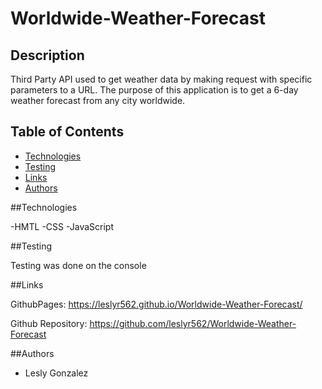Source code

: # Worldwide-Weather-Forecast


## Description

Third Party API used to get weather data by making request with specific parameters to a URL.
The purpose of this application is to get a 6-day weather forecast from any city worldwide.


## Table of Contents
* [Technologies](#technologies)
* [Testing](#testing)
* [Links](#links)
* [Authors](#authors)

##Technologies

-HMTL
-CSS
-JavaScript


##Testing 

Testing was done on the console

##Links

GithubPages: https://leslyr562.github.io/Worldwide-Weather-Forecast/

Github Repository: https://github.com/leslyr562/Worldwide-Weather-Forecast

##Authors

- Lesly Gonzalez
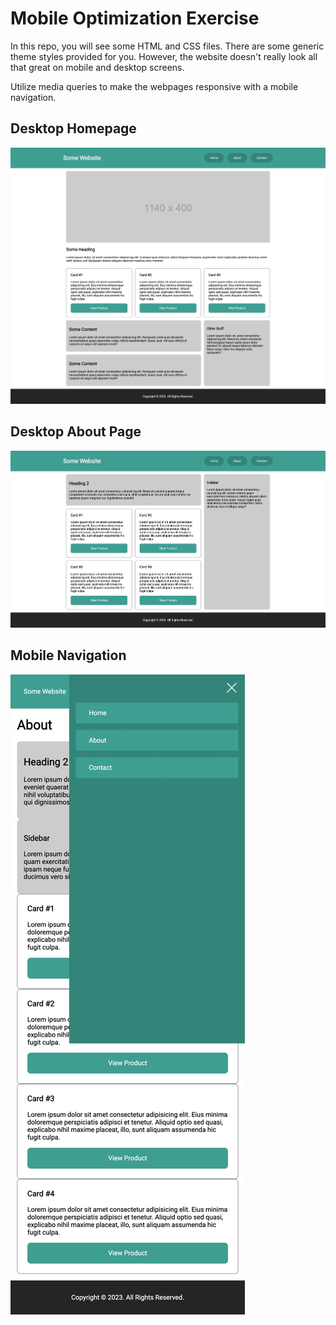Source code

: # Mobile Optimization Exercise

In this repo, you will see some HTML and CSS files. There are some generic theme styles provided for you. However, the website doesn't really look all that great on mobile and desktop screens.

Utilize media queries to make the webpages responsive with a mobile navigation.

## Desktop Homepage
![text](desktop-home.jpeg)

## Desktop About Page
![text](desktop-about.jpeg)

## Mobile Navigation
![text](mobile-nav.jpeg)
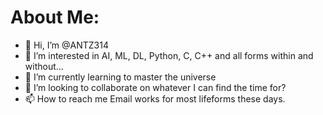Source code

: # About Me:

- 👋 Hi, I’m @ANTZ314
- 👀 I’m interested in AI, ML, DL, Python, C, C++ and all forms within and without...
- 🌱 I’m currently learning to master the universe
- 💞️ I’m looking to collaborate on whatever I can find the time for?
- 📫 How to reach me Email works for most lifeforms these days.

<!---
ANTZ314/ANTZ314 is a ✨ special ✨ repository because its `README.md` (this file) appears on your GitHub profile.
You can click the Preview link to take a look at your changes.
--->
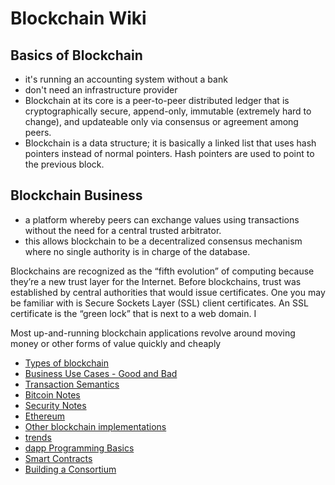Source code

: # Blockchain Wiki

## Basics of Blockchain

* it's running an accounting system without a bank
* don't need an infrastructure provider
* Blockchain at its core is a peer-to-peer distributed ledger that is cryptographically secure, append-only, immutable (extremely hard to change), and updateable only via consensus or agreement among peers.
* Blockchain is a data structure; it is basically a linked list that uses hash pointers instead of normal pointers. Hash pointers are used to point to the previous block.

## Blockchain Business

* a platform whereby peers can exchange values using transactions without the need for a central trusted arbitrator. 
* this allows blockchain to be a decentralized consensus mechanism where no single authority is in charge of the database.

Blockchains are recognized as the “fifth evolution” of computing because they’re a new trust layer for the Internet. Before blockchains, trust was established by central authorities that would issue certificates. One you may be familiar with is Secure Sockets Layer (SSL) client certificates. An SSL certificate is the “green lock” that is next to a web domain. I

Most up-and-running blockchain applications revolve around moving money or other forms of value quickly and cheaply

* [Types of blockchain](types.md)
* [Business Use Cases - Good and Bad](use-cases.md)
* [Transaction Semantics](transactions.md)
* [Bitcoin Notes](bitcoin.md)
* [Security Notes](security.md)  
* [Ethereum](ethereum.md)
* [Other blockchain implementations](others.md)
* [trends](trends.md)
* [dapp Programming Basics](dapps.md)
* [Smart Contracts](SmartContracts.md)
* [Building a Consortium](consortiums.md)

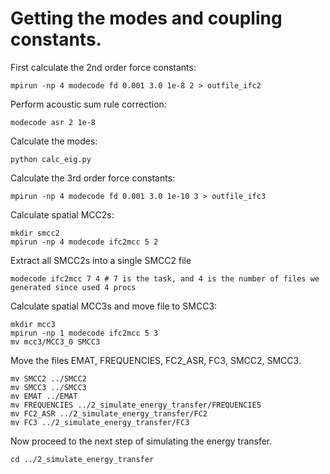 # Getting the modes and coupling constants.

First calculate the 2nd order force constants:

    mpirun -np 4 modecode fd 0.001 3.0 1e-8 2 > outfile_ifc2

Perform acoustic sum rule correction:

    modecode asr 2 1e-8

Calculate the modes:

    python calc_eig.py

Calculate the 3rd order force constants:

    mpirun -np 4 modecode fd 0.001 3.0 1e-10 3 > outfile_ifc3

Calculate spatial MCC2s:

    mkdir smcc2
    mpirun -np 4 modecode ifc2mcc 5 2

Extract all SMCC2s into a single SMCC2 file

    modecode ifc2mcc 7 4 # 7 is the task, and 4 is the number of files we generated since used 4 procs

Calculate spatial MCC3s and move file to SMCC3:

    mkdir mcc3
    mpirun -np 1 modecode ifc2mcc 5 3
    mv mcc3/MCC3_0 SMCC3

Move the files EMAT, FREQUENCIES, FC2_ASR, FC3, SMCC2, SMCC3.

    mv SMCC2 ../SMCC2
    mv SMCC3 ../SMCC3
    mv EMAT ../EMAT
    mv FREQUENCIES ../2_simulate_energy_transfer/FREQUENCIES
    mv FC2_ASR ../2_simulate_energy_transfer/FC2
    mv FC3 ../2_simulate_energy_transfer/FC3

Now proceed to the next step of simulating the energy transfer.

    cd ../2_simulate_energy_transfer
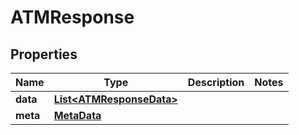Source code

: 
# ATMResponse

## Properties
Name | Type | Description | Notes
------------ | ------------- | ------------- | -------------
**data** | [**List&lt;ATMResponseData&gt;**](ATMResponseData.md) |  | 
**meta** | [**MetaData**](MetaData.md) |  |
|---|
Reproduce exactly and only the lines from the line that contains "mpirun -np 1 modecode ifc2mcc 5 3" to the end of the data above, both ends included. No pictures go in the copy.

    mpirun -np 1 modecode ifc2mcc 5 3
    mv mcc3/MCC3_0 SMCC3

Move the files EMAT, FREQUENCIES, FC2_ASR, FC3, SMCC2, SMCC3.

    mv SMCC2 ../SMCC2
    mv SMCC3 ../SMCC3
    mv EMAT ../EMAT
    mv FREQUENCIES ../2_simulate_energy_transfer/FREQUENCIES
    mv FC2_ASR ../2_simulate_energy_transfer/FC2
    mv FC3 ../2_simulate_energy_transfer/FC3

Now proceed to the next step of simulating the energy transfer.

    cd ../2_simulate_energy_transfer
Source code

: 
# ATMResponse

## Properties
Name | Type | Description | Notes
------------ | ------------- | ------------- | -------------
**data** | [**List&lt;ATMResponseData&gt;**](ATMResponseData.md) |  | 
**meta** | [**MetaData**](MetaData.md) |  |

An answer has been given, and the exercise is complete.